WHAT IS EXPECTED -
For this exercise, return exactly the lines of the material below that begin at the one with "TVdSR1ZHNUsKVGxadFVsaFpWM2hMQ2xsV2JGVlNibVJvVW14d1NWcFZWVFZX" and stop after the one with "YUZaTmJtaHlWbXhrUzJOdFRrZFNiR1JwVjBkb1RWWnNVa2RYYlZGNFYyNUth".

RECORD SET -
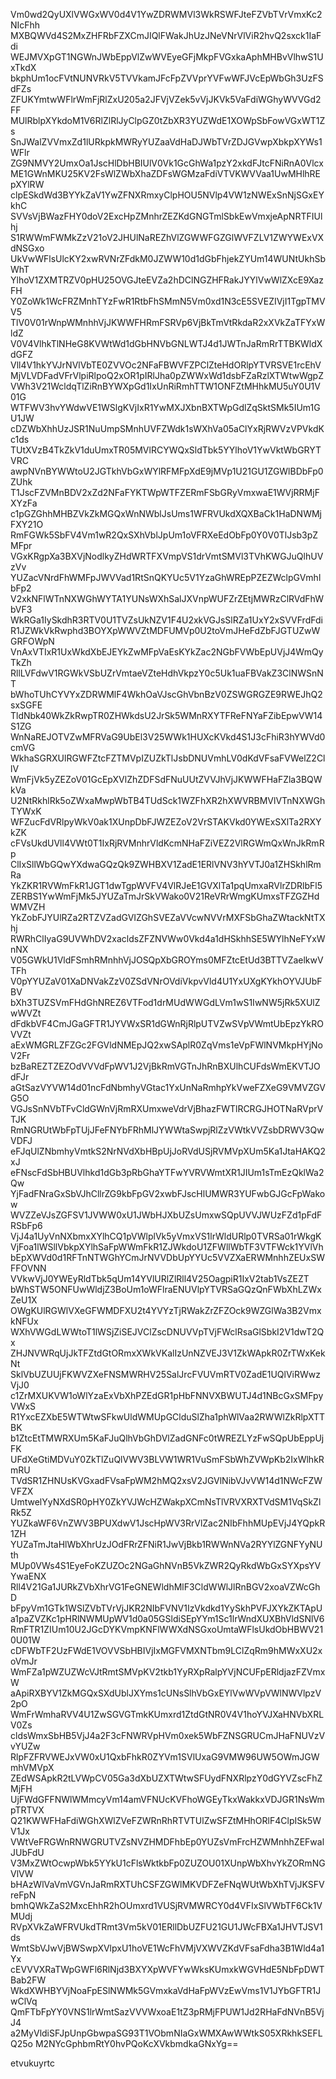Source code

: Vm0wd2QyUXlVWGxWV0d4V1YwZDRWMVl3WkRSWFJteFZVbTVrVmxKc2NIcFhh
MXBQWVd4S2MxZHFRbFZXCmJIQlFWakJhUzJNeVNrVlViR2hvQ2sxck1IaFdi
WEJMVXpGT1NGWnJWbEppVlZwWVEyeGFjMkpFVGxkaAphMHBvVlhwS1UxTkdX
bkphUm1ocFVtNUNVRkV5TVVkamJFcFpZVVprYVFwWFJVcEpWbGh3UzFSdFZs
ZFUKYmtwWFlrWmFjRlZxU205a2JFVjVZek5vVjJKVk5VaFdiWGhyWVVGd2FF
MUlRblpXYkdoM1V6RlZlRlJyClpGZ0tZbXR3YUZWdE1XOWpSbFowVGxWT1Zs
SnJWalZVVmxZd1lURkpkMWRyYUZaaVdHaDJWbTVrZDJGVwpXbkpXYWs1WFlr
ZG9NMVY2UmxOa1JscHlDbHBIUlV0Vk1GcGhWa1pzY2xkdFJtcFNiRnA0Vlcx
ME1GWnMKU25KV2FsWlZWbXhaZDFsWGMzaFdiVTVKWVVaa1UwMHlhREpXYlRW
clpESkdWd3BYYkZaV1YwZFNXRmxyClpHOU5NVlp4VW1zNWExSnNjSGxEYkhC
SVVsVjBWazFHY0doV2ExcHpZMnhrZEZKdGNGTmlSbkEwVmxjeApNRTFIUlhj
S1RWWmFWMkZzV21oV2JHUlNaREZhVlZGWWFGZGlWVFZLV1ZWYWExVXdNSGxo
UkVwWFlsUlcKY2xwRVNrZFdkM0JZWW10d1dGbFhjekZYUm14WUNtUkhSbWhT
YlhoV1ZXMTRZV0pHU25OVGJteEVZa2hDClNGZHFRakJYYlVwWlZXcE9XazFH
Y0ZoWk1WcFRZMnhTYzFwR1RtbFhSMmN5Vm0xd1N3cE5SVEZIVjI1TgpTMVV5
TlV0V01rWnpWMnhhVjJKWWFHRmFSRVp6VjBkTmVtRkdaR2xXVkZaTFYxWldZ
V0V4VlhkTlNHeG8KVWtWd1dGbHNVbGNLWTJ4d1JWTnJaRmRrTTBKWldXdGFZ
Vll4V1hkYVJrNVlVbTE0ZVVOc2NFaFBWVFZPClZteHdORlpYTVRSVE1rcEhV
MjVLVDFadVFrVlpiRlpoQ2xOR1pIRlJha0pZWWxWd1dsbFZaRzlXTWtwWgpZ
VWh3V21WcldqTlZiRnBYWXpGd1IxUnRiRmhTTW1ONFZtMHhkMU5uY0U1V01G
WTFWV3hvYWdwVE1WSlgKVjIxR1YwMXJXbnBXTWpGdlZqSktSMk5IUm1GU1JW
cDZWbXhhUzJSR1NuUmpSMnhUVFZWdk1sWXhVa05aClYxRjRWVzVPVkdKc1ds
TUtXVzB4TkZkV1duUmxTR05MVlRCYWQxSldTbk5YYlhoV1YwVktWbGRYTVRC
awpNVnBYWWtoU2JGTkhVbGxWYlRFMFpXdE9jMVp1U21GU1ZGWlBDbFp0ZUhk
T1JscFZVMnBDV2xZd2NFaFYKTWpWTFZERmFSbGRyVmxwaE1WVjRRMjFXYzFa
c1pGZGhhMHBZVkZkMGQxWnNWblJsUms1WFRVUkdXQXBaCk1HaDNWMjFXY21O
RmFGWk5SbFV4Vm1wR2QxSXhVblJpUm1oVFRXeEdObFp0Y0V0TlJsb3pZMFpr
VGxKRgpXa3BXVjNodlkyZHdWRTFXVmpVS1drVmtSMVl3TVhKWGJuQlhUVzVv
YUZacVNrdFhWMFpJWVVad1RtSnQKYUc5V1YzaGhWREpPZEZWclpGVmhlbFp2
V2xkNFlWTnNXWGhWYTA1YUNsWXhSalJXVnpWUFZrZEtjMWRzClRVdFhWbVF3
WkRGa1IySkdhR3RTV0U1TVZsUkNZV1F4U2xkVGJsSlRZa1UxY2xSVVFrdFdi
R1JZWkVkRwphd3BOYXpWWVZtMDFUMVp0U2toVmJHeFdZbFJGTUZwWGRFOWpN
VnAxVTIxR1UxWkdXbEJEYkZwMFpVaEsKYkZac2NGbFVWbEpUVjJ4WmQyTkZh
RllLVFdwV1RGWkVSbUZrVmtaeVZteHdhVkpzY0c5Uk1uaFBVakZ3ClNWSnNT
bWhoTUhCYVYxZDRWMlF4WkhOaVJscGhVbnBzV0ZSWGRGZE9RWEJhQ2sxSGFE
TldNbk40WkZkRwpTR0ZHWkdsU2JrSk5WMnRXYTFReFNYaFZibEpwVW14S1ZG
WnNaREJOTVZwMFRVaG9UbEl3V25WWk1HUXcKVkd4S1J3cFhiR3hYWVd0cmVG
WkhaSGRXUlRGWFZtcFZTMVpIZUZkTlJsbDNUVmhLV0dKdVFsaFVWelZ2CllV
WmFjVk5yZEZoV01GcEpXVlZhZDFSdFNuUUtZVVJhVjJKWWFHaFZla3BQWkVa
U2NtRkhlRk5oZWxaMwpWbTB4TUdSck1WZFhXR2hXWVRBMVlVTnNXWGhTYWxK
WFZucFdVRlpyWkV0ak1XUnpDbFJWZEZoV2VrSTAKVkd0YWExSXlTa2RXYkZK
cFVsUkdUVll4VWt0T1IxRjRVMnhrVldKcmNHaFZiVEZ2VlRGWmQxWnJkRmRp
ClIxSllWbGQwYXdwaGQzQk9ZWHBXV1ZadE1ERlVNV3hYVTJ0a1ZHSkhlRmRa
YkZKR1RVWmFkR1JGT1dwTgpWVFV4VlRJeE1GVXlTa1pqUmxaRVlrZDRlbFl5
ZERBS1YwWmFjMk5JYUZaTmJrSkVWako0V21ReVRrWmgKUmxsTFZGZHdWMVZH
YkZobFJYUlRZa2RTZVZadGVIZGhSVEZaVVcwNVVrMXFSbGhaZWtackNtTXhj
RWRhClIyaG9UVWhDV2xacldsZFZNVWw0Vkd4a1dHSkhhSE5WYlhNeFYxWnNX
V05GWkU1VldFSmhRMnhhVjJOSQpXbGROYms0MFZtcEtUd3BTTVZaelkwVTFh
V0pYYUZaV01XaDNVakZzV0ZSdVNrOVdiVkpvVld4U1YxUXgKYkhOYVJUbFBV
bXh3TUZSVmFHdGhNREZ6VTFod1drMUdWWGdLVm1wS1IwNW5jRk5XUlZwWVZt
dFdkbVF4CmJGaGFTR1JYVWxSR1dGWnRjRlpUTVZwSVpVWmtUbEpzYkROVVZt
aExWMGRLZFZGc2FGVldNMEpJQ2xwSAplR0ZqVms1eVpFWlNVMkpHYjNoV2Fr
bzBaREZTZEZOdVVVdFpWV1J2VjBkRmVGTnJhRnBXUlhCUFdsWmEKVTJOdFJr
aGtSazVYVW14d01ncFdNbmhyVGtac1YxUnNaRmhpYkVweFZXeG9VMVZGVG5O
VGJsSnNVbTFvCldGWnVjRmRXUmxweVdrVjBhazFWTlRCRGJHOTNaRVprVTJK
RmNGRUtWbFpTUjJFeFNYbFRhMlJYWWtaSwpjRlZzVWtkVVZsbDRWV3QwVDFJ
eFJqUlZNbmhyVmtkS2NrNVdXbHBpUjJoRVdUSjRVMVpXUm5Ka1JtaHAKQ2xJ
eFNscFdSbHBUVlhkd1dGb3pRbGhaYTFwYVRVWmtXR1JIUm1sTmEzQklWa2Qw
YjFadFNraGxSbVJhCllrZG9kbFpGV2xwbFJscHlUMWR3YUFwbGJGcFpWakow
WVZZeVJsZGFSV1JVWW0xU1JWbHJXbUZsUmxwSQpUVVJWUzFZd1pFdFRSbFp6
VjJ4a1UyVnNXbmxXYlhCQ1pVWlplVk5yVmxVS1lrWldURlp0TVRSa01rWkgK
VjFoa1lWSllVbkpXYlhSaFpWWmFkR1ZJWkdoU1ZFWllWbTF3VTFWck1YVlVh
bEpXWVd0d1RFTnNTWGhYCmJrNVVDbUpYYUc5VVZXaERWMnhhZEUxSWFFOVNN
VVkwVjJ0YWEyRldTbk5qUm14YVlURlZlRll4V25OagpiR1IxV2tab1VsZEZT
bWhSTW5ONFUwWldjZ3BoUm1oWFlraENUVlpYTVRSaGQzQnFWbXhLZWxZeU1X
OWgKUlRGWlVXeGFWMDFXU2t4YVYzTjRWakZrZFZOck9WZGlWa3B2VmxkNFUx
WXhVWGdLWWtoT1lWSjZiSEJVClZscDNUVVpTVjFWclRsaGlSbkI2V1dwT2Qx
ZHJNVWRqUjJkTFZtdGtORmxXWkVKalIzUnNZVEJ3V1ZkWApkR0ZrTWxKekNt
SklVbUZUUjFKWVZXeFNSMWRHV25SalJrcFVUVmRTV0ZadE1UQlViRWwzVjJ0
c1ZrMXUKVW1oWlYzaExVbXhPZEdGR1pHbFNNVXBWUTJ4d1NBcGxSMFpyVWxS
R1YxcEZXbE5WTWtwSFkwUldWMUpGClduSlZha1phWlVaa2RWWlZkRlpXTTBK
b1ZtcEtTMWRXUm5KaFJuQlhVbGhDVlZadGNFc0tWREZLYzFwSQpUbEppUjFK
UFdXeGtiMDVuY0ZkTlZuQlVWV3BLVW1WR1VuSmFSbWhZVWpKb2IxWlhkRmRU
TVdSR1ZHNUsKVGxadFVsaFpWM2hMQ2xsV2JGVlNibVJvVW14d1NWcFZWVFZX
UmtwelYyNXdSR0pHY0ZkYVJWcHZWakpXCmNsTlVRVXRXTVdSM1VqSkZlRk5Z
YUZkaWF6VnZWV3BPUXdwV1JscHpWV3RrVlZac2NIbFhhMUpEVjJ4YQpkR1ZH
YUZaTmJtaHlWbXhrUzJOdFRrZFNiR1JwVjBkb1RWWnNVa2RYYlZGNFYyNUth
MUp0VWs4S1EyeFoKZUZOc2NGaGhNVnB5VkZWR2QyRkdWbGxSYXpsYVYwaENX
Rll4V21Ga1JURkZVbXhrVG1FeGNEWldhMlF3CldWWlJlRnBGV2xoaVZWcGhD
bFpyVm1GTk1WSlZVbTVrVjJKR2NIbFVNV1IzVkdkd1YySkhPVFJXYkZKTApU
a1paZVZKc1pHRlNWMUpWV1d0a05GSldiSEpYYm1Sc1lrWndXUXBhVldSNlV6
RmFTR1ZIUm10U2JGcDYKVmpKNFlWWXdNSGxoUmtaWFlsUkdObHBWV210U01W
cDFWbTF2UzFWdE1VOVVSbHBIVjIxMGFVMXNTbm9LClZqRm9hMWxXU2xoVmJr
WmFZa1pWZUZWcVJtRmtSMVpKV2tkb1YyRXpRalpYVjNCUFpERldjazFZVmxW
aApiRXBYV1ZkMGQxSXdUblJXYms1cUNsSlhVbGxEYlVwWVpVWlNWVlpzV2pO
WmFrWmhaRVV4U1ZwSGVGTmkKUmxrd1ZtdGtNR0V4V1hoYVJXaHNVbXRLV0Zs
cldsWmxSbHB5VjJ4a2F3cFNWRVpHVm0xek5WbFZNSGRUCmJHaFNUVzVvYUZw
RlpFZFRVWEJxVW0xU1QxbFhkR0ZYVm1SVlUxaG9VMW96UW5OWmJGWmhVMVpX
ZEdWSApkR2tLVWpCV05Ga3dXbUZXTWtwSFUydFNXRlpzY0dGYVZscFhZMjFH
UjFWdGFFNWlWMmcyVm14amVFNUcKVFhoWGEyTkxWakkxVDJGR1NsWmpTRTVX
Q21KWWFHaFdiWGhXWlZVeFZWRnRhRTVTUlZwSFZtMHhORlF4ClpISk5WV1Jx
VWtVeFRGWnRNWGRUTVZsNVZHMDFhbEp0YUZsVmFrcHZWMnhhZEFwalJUbFdU
V3MxZWtOcwpWbk5YYkU1cFlsWktkbFp0ZUZOU01XUnpWbXhvYkZORmNGVlVW
bHAzWlVaVmVGVnJaRmRXTUhCSFZGWlMKVDFZeFNqWUtWbXhTVjJKSFVreFpN
bmhQWkZaS2MxcEhhR2hOUmxrd1VUSjRVMWRCY0d4VFIxSlVWbTF6Ck1VMUdj
RVpXVkZaWFRVUkdTRmt3Vm5kV01ERllDbUZFU21GU1JWcFBXa1JHVTJSV1ds
WmtSbVJwVjBWSwpXVlpxU1hoVE1WcFhVMjVXWVZKdVFsaFdha3B1Wld4a1Yx
cEVVVXRaTWpGWFl6RlNjd3BXYXpWVFYwWksKUmxkWGVHdE5NbFpDWTBab2FW
WkdXWHBYVjNoaFpESlNWMk5GVmxkaVdHaFpWVzEwVms1V1JYbGFTR1JwClVq
QmFTbFpYY0VNS1lrWmtSazVVVWxoaE1tZ3pRMjFPUW1Jd2RHaFdNVnB5VjJ4
a2MyVldiSFJpUnpGbwpaSG93T1VObmNIaGxWMXAwWWtkS05XRkhkSEFLQ25o
M2NYcGphbmRtY0hvPQoKcXVkbmdkaGNxYg==

etvukuyrtc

TASK OUTPUT -
TVdSR1ZHNUsKVGxadFVsaFpWM2hMQ2xsV2JGVlNibVJvVW14d1NWcFZWVFZX
UmtwelYyNXdSR0pHY0ZkYVJWcHZWakpXCmNsTlVRVXRXTVdSM1VqSkZlRk5Z
YUZkaWF6VnZWV3BPUXdwV1JscHpWV3RrVlZac2NIbFhhMUpEVjJ4YQpkR1ZH
YUZaTmJtaHlWbXhrUzJOdFRrZFNiR1JwVjBkb1RWWnNVa2RYYlZGNFYyNUth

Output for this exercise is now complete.